Padre António Vieira (1608-1697)

Há dias, abrindo ocasionalmente a rádio (Antena 1), que estava a transmitir o Programa Forum, fui surpreendida com uma voz masculina que afirmava, em tonalidade bondosa, estar o Ministério da Educação (ME) sempre solidário com professores agredidos, por alunos ou encarregados de educação, aos quais, acrescentava, o ME dispensava todo o apoio. Focava ainda que o problema residia também no facto de os professores não apresentarem, muitas vezes, queixa relativamente à agressão ocorrida. Quando o jornalista (António Jorge) agradeceu a intervenção e mencionou o nome de João Costa, Secretário de Estado da Educação, o que senti de imediato foi uma repulsa pelo que ouvira, a que se associou a imagem do lobo com pele de cordeiro, neste caso, voz, numa despudorada actuação que só poderá convencer os que, de forma preconceituosa, atribuem aos professores os males que infestam o ensino ou os que se aproveitam empenhadamente na divulgação da mentira, em redes sociais. Felizmente, a intervenção que se seguiu, do sindicalista André Pestana, desmontou a solidariedade tão enganosamente exposta. Mas sabemos por experiência e pela própria História que “a mentira hoje no mundo é mais poderosa que a verdade” (Padre António Vieira) e Portugal não é excepção. À força de se repetir…

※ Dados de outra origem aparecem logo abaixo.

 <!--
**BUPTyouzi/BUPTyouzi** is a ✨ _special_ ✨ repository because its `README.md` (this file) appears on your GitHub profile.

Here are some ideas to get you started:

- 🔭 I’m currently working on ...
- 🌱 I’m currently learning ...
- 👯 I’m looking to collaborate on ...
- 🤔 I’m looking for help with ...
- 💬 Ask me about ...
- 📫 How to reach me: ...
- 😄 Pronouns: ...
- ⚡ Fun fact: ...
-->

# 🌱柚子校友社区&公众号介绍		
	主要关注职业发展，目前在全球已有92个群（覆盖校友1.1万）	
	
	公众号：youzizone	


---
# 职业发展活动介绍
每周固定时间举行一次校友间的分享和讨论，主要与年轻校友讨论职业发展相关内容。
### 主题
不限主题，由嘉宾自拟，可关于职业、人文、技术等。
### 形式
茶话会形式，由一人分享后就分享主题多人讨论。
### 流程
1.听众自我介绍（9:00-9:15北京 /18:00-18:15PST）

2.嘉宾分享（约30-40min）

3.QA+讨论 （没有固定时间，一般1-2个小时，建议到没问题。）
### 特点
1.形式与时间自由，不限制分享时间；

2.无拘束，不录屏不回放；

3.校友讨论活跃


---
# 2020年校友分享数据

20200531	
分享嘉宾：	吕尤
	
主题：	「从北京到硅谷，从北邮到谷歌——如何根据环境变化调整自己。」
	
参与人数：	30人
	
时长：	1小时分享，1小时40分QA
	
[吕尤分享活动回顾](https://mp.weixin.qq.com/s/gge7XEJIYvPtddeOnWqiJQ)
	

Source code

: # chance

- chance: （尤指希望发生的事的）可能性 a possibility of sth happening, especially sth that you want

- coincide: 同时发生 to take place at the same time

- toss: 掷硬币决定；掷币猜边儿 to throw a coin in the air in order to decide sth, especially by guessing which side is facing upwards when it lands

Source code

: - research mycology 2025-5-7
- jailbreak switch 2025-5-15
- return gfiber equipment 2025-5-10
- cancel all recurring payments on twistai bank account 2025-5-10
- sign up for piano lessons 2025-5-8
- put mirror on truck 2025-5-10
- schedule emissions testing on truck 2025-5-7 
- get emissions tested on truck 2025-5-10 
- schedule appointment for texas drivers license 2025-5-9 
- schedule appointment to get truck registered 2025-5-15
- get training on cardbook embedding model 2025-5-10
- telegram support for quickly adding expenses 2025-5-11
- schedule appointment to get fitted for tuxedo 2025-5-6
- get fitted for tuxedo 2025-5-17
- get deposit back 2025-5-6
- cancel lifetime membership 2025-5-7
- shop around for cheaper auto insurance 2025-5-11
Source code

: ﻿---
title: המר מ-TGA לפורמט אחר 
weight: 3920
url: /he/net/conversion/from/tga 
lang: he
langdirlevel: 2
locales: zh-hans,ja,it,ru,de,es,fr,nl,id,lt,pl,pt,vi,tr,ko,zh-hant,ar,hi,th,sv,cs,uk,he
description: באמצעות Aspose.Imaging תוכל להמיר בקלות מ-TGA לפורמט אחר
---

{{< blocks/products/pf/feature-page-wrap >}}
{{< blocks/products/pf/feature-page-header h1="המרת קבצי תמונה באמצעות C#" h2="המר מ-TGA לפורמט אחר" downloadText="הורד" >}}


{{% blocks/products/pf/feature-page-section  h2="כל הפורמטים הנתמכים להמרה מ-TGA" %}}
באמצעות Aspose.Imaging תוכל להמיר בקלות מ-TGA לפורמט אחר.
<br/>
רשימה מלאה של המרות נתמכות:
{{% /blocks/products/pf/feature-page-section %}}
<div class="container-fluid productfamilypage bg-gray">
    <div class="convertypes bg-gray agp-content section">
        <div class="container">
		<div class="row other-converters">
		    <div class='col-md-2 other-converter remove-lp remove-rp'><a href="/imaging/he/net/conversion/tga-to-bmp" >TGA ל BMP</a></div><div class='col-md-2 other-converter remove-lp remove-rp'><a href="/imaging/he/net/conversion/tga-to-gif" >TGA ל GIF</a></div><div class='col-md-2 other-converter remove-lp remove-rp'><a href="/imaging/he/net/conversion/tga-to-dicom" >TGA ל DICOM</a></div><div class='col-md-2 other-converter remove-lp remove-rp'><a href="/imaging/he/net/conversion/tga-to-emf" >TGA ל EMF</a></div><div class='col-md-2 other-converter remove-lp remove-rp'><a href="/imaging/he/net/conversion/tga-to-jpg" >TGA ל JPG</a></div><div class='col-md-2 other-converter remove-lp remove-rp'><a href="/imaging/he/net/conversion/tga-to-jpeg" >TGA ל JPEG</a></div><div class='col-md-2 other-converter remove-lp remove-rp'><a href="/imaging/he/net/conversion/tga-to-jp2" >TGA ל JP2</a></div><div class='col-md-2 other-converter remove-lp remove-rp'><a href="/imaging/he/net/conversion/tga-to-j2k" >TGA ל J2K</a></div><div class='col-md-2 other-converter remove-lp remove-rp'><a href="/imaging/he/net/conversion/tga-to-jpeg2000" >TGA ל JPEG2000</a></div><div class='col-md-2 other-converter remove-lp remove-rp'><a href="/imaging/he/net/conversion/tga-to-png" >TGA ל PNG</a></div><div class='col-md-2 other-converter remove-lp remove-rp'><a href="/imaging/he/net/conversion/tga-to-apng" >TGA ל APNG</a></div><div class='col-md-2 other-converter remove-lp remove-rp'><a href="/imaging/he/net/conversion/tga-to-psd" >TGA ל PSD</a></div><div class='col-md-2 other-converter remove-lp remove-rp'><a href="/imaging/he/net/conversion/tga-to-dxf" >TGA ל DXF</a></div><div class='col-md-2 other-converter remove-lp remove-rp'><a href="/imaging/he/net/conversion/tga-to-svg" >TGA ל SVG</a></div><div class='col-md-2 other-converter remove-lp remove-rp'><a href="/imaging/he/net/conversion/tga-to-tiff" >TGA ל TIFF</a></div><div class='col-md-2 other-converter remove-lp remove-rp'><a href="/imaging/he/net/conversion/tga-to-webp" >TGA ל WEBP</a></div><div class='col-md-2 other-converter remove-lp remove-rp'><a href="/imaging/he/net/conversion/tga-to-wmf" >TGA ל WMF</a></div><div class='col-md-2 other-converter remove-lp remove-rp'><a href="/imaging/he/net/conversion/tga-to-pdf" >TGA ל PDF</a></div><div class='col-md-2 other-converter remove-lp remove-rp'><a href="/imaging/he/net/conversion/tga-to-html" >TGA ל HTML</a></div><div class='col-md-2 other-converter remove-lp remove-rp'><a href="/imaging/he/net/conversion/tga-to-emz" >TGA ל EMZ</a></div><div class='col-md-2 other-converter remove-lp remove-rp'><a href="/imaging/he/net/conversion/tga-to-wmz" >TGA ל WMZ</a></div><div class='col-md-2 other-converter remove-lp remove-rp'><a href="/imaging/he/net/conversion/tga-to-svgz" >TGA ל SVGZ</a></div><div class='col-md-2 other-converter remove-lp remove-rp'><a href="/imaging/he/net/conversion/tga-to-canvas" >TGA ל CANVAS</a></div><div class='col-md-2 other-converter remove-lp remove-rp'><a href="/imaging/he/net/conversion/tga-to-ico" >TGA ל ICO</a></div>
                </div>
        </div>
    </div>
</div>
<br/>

Todos puderam observar a rapidez e a linguagem desenvolta com que o ME sossegou os portugueses, a propósito da agressão de um professor de Informática a um aluno do 8.º ano que manteve o seu telemóvel em cima da carteira, apesar de instado a que o guardasse. Não pomos em questão a existência da agressão ao aluno. Desejamos apenas salientar a indisciplina na sala de aula, obviamente impeditiva do trabalho de um professor que, no espírito da Reforma de 2003, que se mantém, é o único responsável pela manutenção da ordem na sala de aula. Ou seja, a sua avaliação será profundamente prejudicada pelo facto de não conseguir impedir o mau comportamento dos alunos, uma situação perversa que muito naturalmente o inibirá de apresentar queixa à Direcção da sua escola quando casos de grave indisciplina ocorrem.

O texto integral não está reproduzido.